Les 23 et 24 janvier, la commission Agriculture (Comagri) du parlement européen a voté sur le projet de réforme de la PAC. « Ce vote constitue une véritable attaque en règle des eurodéputés sur l’environnement » résume Isabelle Autissier, présidente du WWF-France. Hier, les eurodéputés ont non seulement refusé de renforcer les conditions ouvrant l’accès aux aides mais ont supprimé environ la moitié de la conditionnalité existante. Ainsi les nouvelles références à des textes européens essentiels pour la protection de l’environnement comme la directive cadre sur l’eau ou la directive sur les pesticides ont été supprimées de la proposition.  Dans la ligne de mire se trouvaient aussi des mesures figurant de longue date dans la conditionnalité pour protéger la santé humaine comme l’interdiction des hormones dans la production animale. Difficile à croire.

« L’autisme des parlementaires de la commission Agriculture aux demandes de la société qu’ils sont censés représenter est assourdissant. Avant-hier, c’est le fameux « verdissement » qui était examiné. Si le principe d’un « verdissement » a bien été adopté, son contenu a été sabordé. Tous les groupes politiques, sauf les Verts, ont participé à ce sabordage. C’est une véritable gifle qui a été donnée à la Commission européenne qui dans ses propositions avait essayé, tant bien que mal, de relégitimer la politique agricole en renforçant les critères à respecter pour bénéficier des 350 milliards de subventions européennes. » déplore Christophe Roturier, Directeur des Programmes du WWF France.

Payer deux fois les mêmes pratiques dites « vertes »

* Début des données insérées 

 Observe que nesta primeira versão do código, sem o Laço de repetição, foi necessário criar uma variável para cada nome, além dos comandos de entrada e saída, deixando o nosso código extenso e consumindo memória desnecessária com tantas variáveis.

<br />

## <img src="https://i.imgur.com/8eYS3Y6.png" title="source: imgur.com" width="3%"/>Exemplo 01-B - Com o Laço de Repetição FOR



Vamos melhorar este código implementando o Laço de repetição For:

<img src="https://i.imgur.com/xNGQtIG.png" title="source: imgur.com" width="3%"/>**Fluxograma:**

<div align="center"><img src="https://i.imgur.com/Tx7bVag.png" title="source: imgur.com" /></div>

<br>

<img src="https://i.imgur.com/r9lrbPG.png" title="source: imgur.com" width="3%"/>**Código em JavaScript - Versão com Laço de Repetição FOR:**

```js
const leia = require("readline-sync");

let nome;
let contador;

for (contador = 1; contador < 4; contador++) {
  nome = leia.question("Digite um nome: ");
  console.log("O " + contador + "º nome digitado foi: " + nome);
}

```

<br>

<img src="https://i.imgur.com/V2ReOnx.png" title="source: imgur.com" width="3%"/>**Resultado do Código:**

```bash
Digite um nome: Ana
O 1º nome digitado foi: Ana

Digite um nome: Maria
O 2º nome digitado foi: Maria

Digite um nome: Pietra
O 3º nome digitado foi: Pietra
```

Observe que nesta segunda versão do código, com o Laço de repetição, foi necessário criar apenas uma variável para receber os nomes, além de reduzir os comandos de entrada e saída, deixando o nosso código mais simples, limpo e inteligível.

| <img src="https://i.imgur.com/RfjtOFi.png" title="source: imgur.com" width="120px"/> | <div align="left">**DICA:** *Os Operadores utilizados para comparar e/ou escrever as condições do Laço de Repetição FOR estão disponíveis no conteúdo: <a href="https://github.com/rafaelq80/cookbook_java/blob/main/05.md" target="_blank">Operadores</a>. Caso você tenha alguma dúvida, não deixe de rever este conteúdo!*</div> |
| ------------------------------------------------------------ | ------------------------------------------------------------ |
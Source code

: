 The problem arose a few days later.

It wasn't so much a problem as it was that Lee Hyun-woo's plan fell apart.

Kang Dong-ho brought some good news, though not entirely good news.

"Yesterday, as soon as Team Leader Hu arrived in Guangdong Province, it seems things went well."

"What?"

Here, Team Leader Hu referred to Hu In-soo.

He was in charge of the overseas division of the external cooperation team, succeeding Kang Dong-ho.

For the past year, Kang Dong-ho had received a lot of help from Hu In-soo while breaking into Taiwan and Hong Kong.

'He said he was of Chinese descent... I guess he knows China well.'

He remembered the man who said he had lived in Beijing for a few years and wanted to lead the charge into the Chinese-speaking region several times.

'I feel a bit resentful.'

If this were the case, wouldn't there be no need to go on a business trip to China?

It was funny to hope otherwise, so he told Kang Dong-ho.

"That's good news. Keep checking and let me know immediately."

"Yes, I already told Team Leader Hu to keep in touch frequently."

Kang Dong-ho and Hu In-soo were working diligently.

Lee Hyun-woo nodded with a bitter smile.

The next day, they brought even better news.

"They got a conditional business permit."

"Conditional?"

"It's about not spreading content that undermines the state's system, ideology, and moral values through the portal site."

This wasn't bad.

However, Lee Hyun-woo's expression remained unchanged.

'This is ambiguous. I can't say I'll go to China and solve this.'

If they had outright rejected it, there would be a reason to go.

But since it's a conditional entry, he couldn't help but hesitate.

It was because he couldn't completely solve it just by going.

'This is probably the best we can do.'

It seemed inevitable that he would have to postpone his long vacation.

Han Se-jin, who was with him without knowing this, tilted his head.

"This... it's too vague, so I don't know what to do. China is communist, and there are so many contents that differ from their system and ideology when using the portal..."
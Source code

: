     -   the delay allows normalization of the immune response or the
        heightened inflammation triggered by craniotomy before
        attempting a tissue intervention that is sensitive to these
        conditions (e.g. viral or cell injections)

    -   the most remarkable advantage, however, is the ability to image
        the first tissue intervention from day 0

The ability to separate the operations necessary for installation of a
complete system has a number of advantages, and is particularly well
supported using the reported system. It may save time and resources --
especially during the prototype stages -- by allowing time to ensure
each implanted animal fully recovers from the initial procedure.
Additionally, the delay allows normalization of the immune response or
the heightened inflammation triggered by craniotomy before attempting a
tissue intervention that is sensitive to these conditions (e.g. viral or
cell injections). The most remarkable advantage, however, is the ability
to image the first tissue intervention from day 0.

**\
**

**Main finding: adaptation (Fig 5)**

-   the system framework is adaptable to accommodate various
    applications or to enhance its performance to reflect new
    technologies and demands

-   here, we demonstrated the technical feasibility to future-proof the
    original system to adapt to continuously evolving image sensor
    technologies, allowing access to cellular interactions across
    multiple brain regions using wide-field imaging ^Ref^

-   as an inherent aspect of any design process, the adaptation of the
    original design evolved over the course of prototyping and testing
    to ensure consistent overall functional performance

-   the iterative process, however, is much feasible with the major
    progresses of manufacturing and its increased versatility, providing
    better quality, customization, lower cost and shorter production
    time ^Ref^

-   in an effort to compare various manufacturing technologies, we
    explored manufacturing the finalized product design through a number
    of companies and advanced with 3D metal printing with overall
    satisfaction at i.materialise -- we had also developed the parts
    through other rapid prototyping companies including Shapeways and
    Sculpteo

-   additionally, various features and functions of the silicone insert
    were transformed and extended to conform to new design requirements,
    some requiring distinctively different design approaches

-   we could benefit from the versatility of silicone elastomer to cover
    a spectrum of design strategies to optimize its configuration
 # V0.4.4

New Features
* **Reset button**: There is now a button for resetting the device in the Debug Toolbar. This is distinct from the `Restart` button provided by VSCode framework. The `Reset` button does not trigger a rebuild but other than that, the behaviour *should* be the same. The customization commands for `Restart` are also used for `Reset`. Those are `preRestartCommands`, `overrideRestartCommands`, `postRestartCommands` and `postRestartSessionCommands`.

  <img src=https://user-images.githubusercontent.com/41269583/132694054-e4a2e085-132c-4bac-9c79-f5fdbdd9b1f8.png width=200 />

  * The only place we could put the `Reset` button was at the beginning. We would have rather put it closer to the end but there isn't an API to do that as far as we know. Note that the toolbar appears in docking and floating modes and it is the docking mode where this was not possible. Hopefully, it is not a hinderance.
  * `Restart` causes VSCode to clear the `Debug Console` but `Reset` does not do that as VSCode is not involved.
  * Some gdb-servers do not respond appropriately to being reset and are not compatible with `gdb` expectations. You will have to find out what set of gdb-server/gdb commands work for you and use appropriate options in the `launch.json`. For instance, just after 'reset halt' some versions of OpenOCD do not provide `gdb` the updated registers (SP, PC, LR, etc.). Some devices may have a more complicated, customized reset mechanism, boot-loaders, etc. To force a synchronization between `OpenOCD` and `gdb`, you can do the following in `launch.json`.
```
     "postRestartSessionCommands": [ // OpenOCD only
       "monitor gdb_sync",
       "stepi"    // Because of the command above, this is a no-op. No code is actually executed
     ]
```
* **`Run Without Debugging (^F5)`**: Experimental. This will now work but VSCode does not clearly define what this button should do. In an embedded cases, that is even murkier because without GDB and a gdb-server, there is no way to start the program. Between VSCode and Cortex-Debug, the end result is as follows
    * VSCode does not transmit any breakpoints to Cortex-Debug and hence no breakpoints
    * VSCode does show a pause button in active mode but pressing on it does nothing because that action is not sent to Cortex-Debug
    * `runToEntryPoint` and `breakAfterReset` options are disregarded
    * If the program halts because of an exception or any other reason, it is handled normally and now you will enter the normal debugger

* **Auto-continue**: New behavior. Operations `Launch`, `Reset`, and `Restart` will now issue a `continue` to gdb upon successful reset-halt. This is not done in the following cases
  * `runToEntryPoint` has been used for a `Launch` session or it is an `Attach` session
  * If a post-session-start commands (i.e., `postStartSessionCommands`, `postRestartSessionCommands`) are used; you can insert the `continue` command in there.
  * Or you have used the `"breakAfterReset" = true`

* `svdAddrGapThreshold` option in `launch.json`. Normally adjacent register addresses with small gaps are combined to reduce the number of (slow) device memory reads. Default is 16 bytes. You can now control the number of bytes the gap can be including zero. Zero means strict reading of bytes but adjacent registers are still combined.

Le détricotage du « verdissement », qui a lieu aussi bien au Conseil qu’au parlement européen et que dénonce le WWF depuis un an, est ainsi confirmé. La nouveauté est que les députés ont voté pour un principe illégal en droit européen et au regard de l’OMC, celui du « double paiement » : un agriculteur pourra être payé deux fois - par deux canaux différents : pilier 1 et pilier 2 - pour la même pratique agricole ; ce qui fera autant d’argent en moins pour financer des mesures environnementales. « On se demande comment les députés, essentiellement de droite (PPE), qui ont voté en faveur de ce principe vont pouvoir expliquer cela aux contribuables auxquels des efforts financiers colossaux sont actuellement demandés. » s’interroge Isabelle Laudon, Coordinatrice des Politiques Publiques.

Du discrédit de la Comagri à celui du Parlement européen ?

En vertu du traité de Lisbonne, c’est la première fois que la réforme de la PAC se fera en codécision entre le parlement européen et les 27 ministres de l’Agriculture, c’est donc la première fois que le parlement peut imprimer sa marque face à un Conseil qui prône le statu quo. « En refusant d’engager l’agriculture européenne sur la voie de la durabilité, en affaiblissant considérablement l’écoconditionnalité existante dans la PAC actuelle, en transformant le « verdissement » en un véritable greenwashing, en servant les intérêts de l’agri-business, la Comagri s’est discréditée. Cela met à jour les nombreux cas de conflits d’intérêts notamment chez les conservateurs (PPE) et libéraux (ADLE). Si le parlement suit ce vote et laisse finalement des députés qui recoivent des subventions de la PAC decider des nouvelles règles, il se discréditera aussi » prévient Isabelle Autissier.

Le WWF France appelle l’ensemble des députés français du parlement européen à rejeter, lors de la plénière qui aura lieu en mars, le vote de la commission agriculture qui ne reflète ni les aspirations des citoyens, ni celles des contribuables.